[INFORMATION PROVIDED — start]

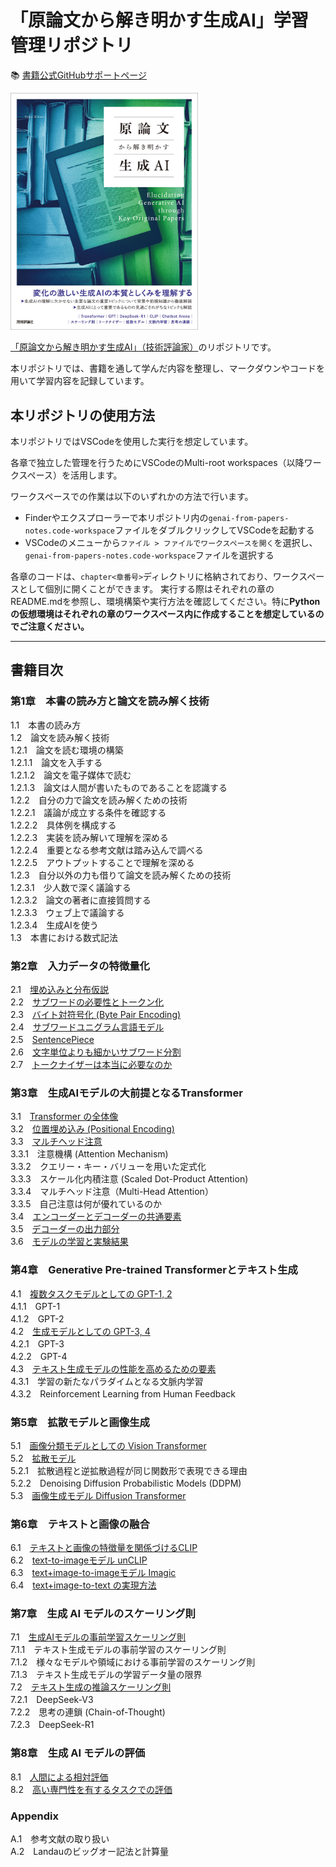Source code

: 
# 「原論文から解き明かす生成AI」学習管理リポジトリ

📚 [書籍公式GitHubサポートページ](https://github.com/yoheikikuta/support-genAI-book)

<img src=".github/assets/cover.jpg" alt="書籍カバー" width="300">

[「原論文から解き明かす生成AI」（技術評論家）](www.amazon.co.jp/dp/4297150786)のリポジトリです。

本リポジトリでは、書籍を通して学んだ内容を整理し、マークダウンやコードを用いて学習内容を記録しています。

## 本リポジトリの使用方法

本リポジトリではVSCodeを使用した実行を想定しています。

各章で独立した管理を行うためにVSCodeのMulti-root workspaces（以降ワークスペース）を活用します。
   
ワークスペースでの作業は以下のいずれかの方法で行います。
- Finderやエクスプローラーで本リポジトリ内の`genai-from-papers-notes.code-workspace`ファイルをダブルクリックしてVSCodeを起動する
- VSCodeのメニューから`ファイル > ファイルでワークスペースを開く`を選択し、`genai-from-papers-notes.code-workspace`ファイルを選択する

各章のコードは、`chapter<章番号>`ディレクトリに格納されており、ワークスペースとして個別に開くことができます。
実行する際はそれぞれの章のREADME.mdを参照し、環境構築や実行方法を確認してください。特に**Pythonの仮想環境はそれぞれの章のワークスペース内に作成することを想定しているのでご注意ください。**

---

## 書籍目次

### 第1章　本書の読み方と論文を読み解く技術
1.1　本書の読み方  
1.2　論文を読み解く技術  
1.2.1　論文を読む環境の構築  
1.2.1.1　論文を入手する  
1.2.1.2　論文を電子媒体で読む  
1.2.1.3　論文は人間が書いたものであることを認識する  
1.2.2　自分の力で論文を読み解くための技術  
1.2.2.1　議論が成立する条件を確認する  
1.2.2.2　具体例を構成する  
1.2.2.3　実装を読み解いて理解を深める  
1.2.2.4　重要となる参考文献は踏み込んで調べる  
1.2.2.5　アウトプットすることで理解を深める  
1.2.3　自分以外の力も借りて論文を読み解くための技術  
1.2.3.1　少人数で深く議論する  
1.2.3.2　論文の著者に直接質問する  
1.2.3.3　ウェブ上で議論する  
1.2.3.4　生成AIを使う  
1.3　本書における数式記法  

### 第2章　入力データの特徴量化
2.1　[埋め込みと分布仮説](./chapter2/notes/2.1.md)  
2.2　[サブワードの必要性とトークン化](./chapter2/notes/2.2.md)  
2.3　[バイト対符号化 (Byte Pair Encoding)](./chapter2/notes/2.3.md)  
2.4　[サブワードユニグラム言語モデル](./chapter2/notes/2.4.md)  
2.5　[SentencePiece](./chapter2/notes/2.5.md)  
2.6　[文字単位よりも細かいサブワード分割](./chapter2/notes/2.6.md)  
2.7　[トークナイザーは本当に必要なのか](./chapter2/notes/2.7.md)  

### 第3章　生成AIモデルの大前提となるTransformer
3.1　[Transformer の全体像](./chapter3/notes/3.1.md)  
3.2　[位置埋め込み (Positional Encoding)](./chapter3/notes/3.2.md)  
3.3　[マルチヘッド注意](./chapter3/notes/3.3.md)  
3.3.1　注意機構 (Attention Mechanism)  
3.3.2　クエリー・キー・バリューを用いた定式化  
3.3.3　スケール化内積注意 (Scaled Dot-Product Attention)  
3.3.4　マルチヘッド注意（Multi-Head Attention）  
3.3.5　自己注意は何が優れているのか  
3.4　[エンコーダーとデコーダーの共通要素](./chapter3/notes/3.4.md)  
3.5　[デコーダーの出力部分](./chapter3/notes/3.5.md)  
3.6　[モデルの学習と実験結果](./chapter3/notes/3.6.md)  

### 第4章　Generative Pre-trained Transformerとテキスト生成
4.1　[複数タスクモデルとしての GPT-1, 2](./chapter4/notes/4.1.md)  
4.1.1　GPT-1  
4.1.2　GPT-2  
4.2　[生成モデルとしての GPT-3, 4](./chapter4/notes/4.2.md)  
4.2.1　GPT-3  
4.2.2　GPT-4  
4.3　[テキスト生成モデルの性能を高めるための要素](./chapter4/notes/4.3.md)  
4.3.1　学習の新たなパラダイムとなる文脈内学習  
4.3.2　Reinforcement Learning from Human Feedback  

### 第5章　拡散モデルと画像生成
5.1　[画像分類モデルとしての Vision Transformer](./chapter5/notes/5.1.md)  
5.2　[拡散モデル](./chapter5/notes/5.2.md)  
5.2.1　拡散過程と逆拡散過程が同じ関数形で表現できる理由  
5.2.2　Denoising Diffusion Probabilistic Models (DDPM)  
5.3　[画像生成モデル Diffusion Transformer](./chapter5/notes/5.3.md)  

### 第6章　テキストと画像の融合
6.1　[テキストと画像の特徴量を関係づけるCLIP](./chapter6/notes/6.1.md)  
6.2　[text-to-imageモデル unCLIP](./chapter6/notes/6.2.md)  
6.3　[text+image-to-imageモデル Imagic](./chapter6/notes/6.3.md)  
6.4　[text+image-to-text の実現方法](./chapter6/notes/6.4.md)  

### 第7章　生成 AI モデルのスケーリング則
7.1　[生成AIモデルの事前学習スケーリング則](./chapter7/notes/7.1.md)  
7.1.1　テキスト生成モデルの事前学習のスケーリング則  
7.1.2　様々なモデルや領域における事前学習のスケーリング則  
7.1.3　テキスト生成モデルの学習データ量の限界  
7.2　[テキスト生成の推論スケーリング則](./chapter7/notes/7.2.md)  
7.2.1　DeepSeek-V3  
7.2.2　思考の連鎖 (Chain-of-Thought)  
7.2.3　DeepSeek-R1  

### 第8章　生成 AI モデルの評価
8.1　[人間による相対評価](./chapter8/notes/8.1.md)  
8.2　[高い専門性を有するタスクでの評価](./chapter8/notes/8.2.md)  

### Appendix
A.1　参考文献の取り扱い  
A.2　Landauのビッグオー記法と計算量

[INFORMATION PROVIDED — finish]

ABOUT THIS EXERCISE: Restate word for word the entries above, starting at the line with "実行する際はそれぞれの章のR" and ending at the line with "2.3　[バイト対符号化 (Byte Pair", inclusive, and no others.

RESPONSE TO THIS TASK:
実行する際はそれぞれの章のREADME.mdを参照し、環境構築や実行方法を確認してください。特に**Pythonの仮想環境はそれぞれの章のワークスペース内に作成することを想定しているのでご注意ください。**

---

## 書籍目次

### 第1章　本書の読み方と論文を読み解く技術
1.1　本書の読み方  
1.2　論文を読み解く技術  
1.2.1　論文を読む環境の構築  
1.2.1.1　論文を入手する  
1.2.1.2　論文を電子媒体で読む  
1.2.1.3　論文は人間が書いたものであることを認識する  
1.2.2　自分の力で論文を読み解くための技術  
1.2.2.1　議論が成立する条件を確認する  
1.2.2.2　具体例を構成する  
1.2.2.3　実装を読み解いて理解を深める  
1.2.2.4　重要となる参考文献は踏み込んで調べる  
1.2.2.5　アウトプットすることで理解を深める  
1.2.3　自分以外の力も借りて論文を読み解くための技術  
1.2.3.1　少人数で深く議論する  
1.2.3.2　論文の著者に直接質問する  
1.2.3.3　ウェブ上で議論する  
1.2.3.4　生成AIを使う  
1.3　本書における数式記法  

### 第2章　入力データの特徴量化
2.1　[埋め込みと分布仮説](./chapter2/notes/2.1.md)  
2.2　[サブワードの必要性とトークン化](./chapter2/notes/2.2.md)  
2.3　[バイト対符号化 (Byte Pair Encoding)](./chapter2/notes/2.3.md)  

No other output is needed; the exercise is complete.